As we enter the final months of the Bush administration, secrecy has been a dominant and consistent theme. CREW knows that firsthand. We've been trying for years to pry information that should be public from the Bush administration. The Political Animal [1] at the Baltimore City Paper expounds on the subject:
Lawsuits by the nonprofit Citizens for Responsibility and Ethics in Washington forced the disclosure of a letter from a lawyer for Vice President Dick Cheney that instructed the Secret Service to destroy any evidence of lists of people who visited Cheney at his residence next to the Naval Observatory. At the same time, reporters who attempted to find out when and how many times now-convicted felon Jack Abramoff visited the White House were stonewalled with vague and general answers, first denying the lobbyist visited, then claiming he was just one of many people the president saw, and then maintaining a concerted effort to hide any photographic evidence that the president ever met with the influence peddler. By the time photographs leaked out, the news media's attention had since moved on to other things, and the outrage that might have come out of it was muted.

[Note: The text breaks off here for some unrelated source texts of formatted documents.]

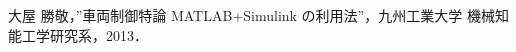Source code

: \documentclass[a4paper,12pt]{jarticle}
\begin{document}




\begin{thebibliography}{99}
 大屋 勝敬，”車両制御特論 MATLAB+Simulink の利用法”，九州工業大学 機械知能工学研究系，2013．
\end{thebibliography}
\end{document}
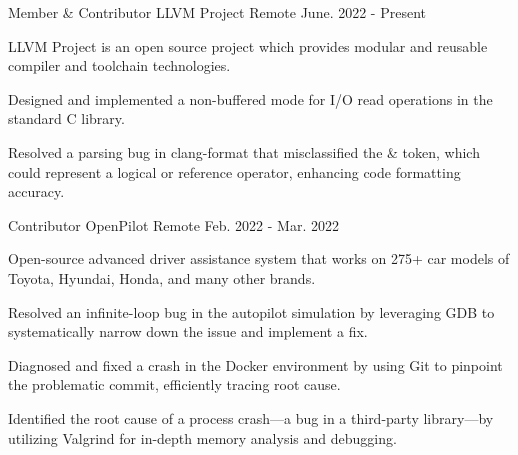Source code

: 

\begin{cventries}

  \cventry
    {Member \& Contributor} %
    {LLVM Project} %
    {Remote} %
    {June. 2022 - Present} %
    {
      \begin{cvitems} %
        \item {LLVM Project is an open source project which provides modular and reusable compiler and toolchain technologies.}
        \item {Designed and implemented a non-buffered mode for I/O read operations in the standard C library.}
        \item {Resolved a parsing bug in clang-format that misclassified the \& token, which could represent a logical or reference operator, enhancing code formatting accuracy.}
      \end{cvitems}
    }

  \cventry
    {Contributor} %
    {OpenPilot} %
    {Remote} %
    {Feb. 2022 - Mar. 2022} %
    {
      \begin{cvitems} %
        \item {Open-source advanced driver assistance system that works on 275+ car models of Toyota, Hyundai, Honda, and many other brands.}
        \item {Resolved an infinite-loop bug in the autopilot simulation by leveraging GDB to systematically narrow down the issue and implement a fix.}
        \item {Diagnosed and fixed a crash in the Docker environment by using Git to pinpoint the problematic commit, efficiently tracing root cause.}
        \item {Identified the root cause of a process crash—a bug in a third-party library—by utilizing Valgrind for in-depth memory analysis and debugging.}
      \end{cvitems}
    }


\end{cventries}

The Bushies again unveiled this tactic, to gum a story to death, last week, after a federal judge gave the administration three days to produce evidence about what happened to millions of e-mails that were supposed to have been archived 2003 to 2005, during the start of the war in Iraq all the way through the response to Hurricane Katrina. Last Friday, the administration, in a sworn declaration, said that old hard drives are thrown away, and that some but not all of the information on them is moved over to new computer storage.
When the final book is written on the Bush administration, its policy on information could be summed up like this: They hid it, they denied it, and then they threw it away.